Contudo, o que é mais
importante analisar a partir de exemplos como esses é de que modo o narrador importa elementos do figurino
romântico para que a forma seja minada a partir de seu interior, ou seja, como tais elementos são incorporados na narrativa
para que esses possam ser desconstruídos de maneira mais consistente e sutil (GUIMARÃES,
2004, p. 131).Conforme podemos ver no estudo de Hélio de Seixas Guimarães
(2004), “diante desse novo universo, a postura do narrador aparece bastante alterada.
Ele não se coloca mais em constante oposição ao seu interlocutor, mas passa a narrativa
buscando sua cumplicidade e tentando entabular acordos.” (GUIMARÃES, 2004, p.139.)
Com base nisso, se pode dizer que, na verdade, A Mão e a Luva estaria mais para
uma construção romanesca anti-romântica, pois os elementos provenientes de tal
forma
literária apenas aparecem para serem distorcidos ironicamente, tanto num
tipo de ironia verbal quanto formal.
Segundo o crítico, o narrador
entretece o leitor com afagos e elogios para aumentar sua confiabilidade e
afrouxar a capacidade crítica do leitor.

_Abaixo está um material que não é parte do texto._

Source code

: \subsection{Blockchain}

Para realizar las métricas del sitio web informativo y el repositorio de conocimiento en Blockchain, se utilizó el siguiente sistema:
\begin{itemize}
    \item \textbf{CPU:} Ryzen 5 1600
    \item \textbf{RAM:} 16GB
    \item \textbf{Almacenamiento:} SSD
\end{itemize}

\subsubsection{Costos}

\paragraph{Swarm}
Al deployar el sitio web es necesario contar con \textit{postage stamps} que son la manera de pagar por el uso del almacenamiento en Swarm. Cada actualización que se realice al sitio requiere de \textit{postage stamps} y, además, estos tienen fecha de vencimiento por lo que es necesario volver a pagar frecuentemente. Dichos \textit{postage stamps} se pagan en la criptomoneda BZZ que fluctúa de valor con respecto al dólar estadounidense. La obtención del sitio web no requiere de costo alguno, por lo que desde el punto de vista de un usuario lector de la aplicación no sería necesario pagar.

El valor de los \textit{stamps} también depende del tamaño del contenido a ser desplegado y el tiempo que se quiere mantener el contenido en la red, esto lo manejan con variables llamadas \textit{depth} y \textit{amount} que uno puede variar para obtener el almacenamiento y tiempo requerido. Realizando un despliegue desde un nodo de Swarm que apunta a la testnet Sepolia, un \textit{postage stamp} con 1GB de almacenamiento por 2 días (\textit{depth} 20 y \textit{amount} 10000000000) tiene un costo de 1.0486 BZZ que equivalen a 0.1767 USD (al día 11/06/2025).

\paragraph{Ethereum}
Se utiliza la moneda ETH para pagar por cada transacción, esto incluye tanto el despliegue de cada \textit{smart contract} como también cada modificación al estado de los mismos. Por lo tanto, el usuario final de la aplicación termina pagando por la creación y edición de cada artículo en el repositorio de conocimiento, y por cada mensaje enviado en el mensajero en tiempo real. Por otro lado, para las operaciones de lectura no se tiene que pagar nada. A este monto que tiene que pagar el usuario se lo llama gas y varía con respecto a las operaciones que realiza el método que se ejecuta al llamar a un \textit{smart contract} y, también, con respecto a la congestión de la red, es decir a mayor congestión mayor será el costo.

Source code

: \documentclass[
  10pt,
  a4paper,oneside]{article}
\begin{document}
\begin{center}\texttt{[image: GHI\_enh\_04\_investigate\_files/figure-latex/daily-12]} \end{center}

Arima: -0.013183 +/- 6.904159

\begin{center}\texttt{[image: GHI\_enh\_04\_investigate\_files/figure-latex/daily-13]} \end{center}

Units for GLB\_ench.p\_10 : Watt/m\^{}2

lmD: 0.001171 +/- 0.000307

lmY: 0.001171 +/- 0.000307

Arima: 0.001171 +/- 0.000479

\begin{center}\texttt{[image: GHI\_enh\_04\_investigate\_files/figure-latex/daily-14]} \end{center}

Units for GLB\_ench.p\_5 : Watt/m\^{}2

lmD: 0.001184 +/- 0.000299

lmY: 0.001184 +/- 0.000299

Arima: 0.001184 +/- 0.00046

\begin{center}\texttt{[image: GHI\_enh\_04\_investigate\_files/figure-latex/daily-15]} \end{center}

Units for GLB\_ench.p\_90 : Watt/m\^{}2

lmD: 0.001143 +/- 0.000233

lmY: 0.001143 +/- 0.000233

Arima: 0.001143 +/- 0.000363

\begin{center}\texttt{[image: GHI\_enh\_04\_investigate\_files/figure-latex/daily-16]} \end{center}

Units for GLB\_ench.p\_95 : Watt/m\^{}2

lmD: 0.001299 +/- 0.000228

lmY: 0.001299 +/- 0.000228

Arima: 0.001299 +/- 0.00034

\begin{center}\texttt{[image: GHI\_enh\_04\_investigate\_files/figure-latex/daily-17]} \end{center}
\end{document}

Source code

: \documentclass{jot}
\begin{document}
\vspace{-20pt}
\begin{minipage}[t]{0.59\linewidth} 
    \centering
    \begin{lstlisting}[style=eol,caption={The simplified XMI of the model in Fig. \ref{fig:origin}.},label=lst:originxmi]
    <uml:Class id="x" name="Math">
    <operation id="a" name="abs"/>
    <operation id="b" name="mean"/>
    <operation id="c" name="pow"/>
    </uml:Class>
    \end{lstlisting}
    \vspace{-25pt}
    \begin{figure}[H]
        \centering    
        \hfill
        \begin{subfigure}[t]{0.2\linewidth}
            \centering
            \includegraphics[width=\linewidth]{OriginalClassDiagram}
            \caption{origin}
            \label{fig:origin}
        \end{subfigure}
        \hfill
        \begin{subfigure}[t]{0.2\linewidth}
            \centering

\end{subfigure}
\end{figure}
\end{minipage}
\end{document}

Mas qual razão teria nisso? Para Hélio
de Seixas “no empenho de aproximar-se e estabelecer cumplicidade com o leitor,
o narrador a todo momento o induz a identificar-se com as personagens, positiva
e negativamente.” (GUIMARÃES, 2004, p.142.) Nota-se que a tendência dos leitores
menos atentos é se identificar com Estevão, o que segundo o crítico, seria um modo
de corrigir esse leitor romântico, corrigindo-o pelo riso, pelo constante
deboche que o narrador trata o personagem. Segundo essa idéia, o narrador
estaria realizando uma aproximação do leitor com os temas românticos para
atingi-los (tanto os temas quanto os leitores afeitos a esses tipos de
leituras) de modo mais efetivo, para rir melhor desse interlocutor ingênuo. Na
seguinte passagem pode-se notar isso de modo mais concreto:
Na noite do casamento, quem olhasse para
o lado do mar, veria pouco distante dos grupos de curiosos, atraídos pela festa
de uma casa grande e rica, um vulto de homem sentado sobre uma lájea que acaso
topara ali. Quem está afeito a ler romances, e leu esta narrativa desde o
começo, supõe logo que esse homem podia ser Estevão. Era ele. (ASSIS, 1997, p.105.)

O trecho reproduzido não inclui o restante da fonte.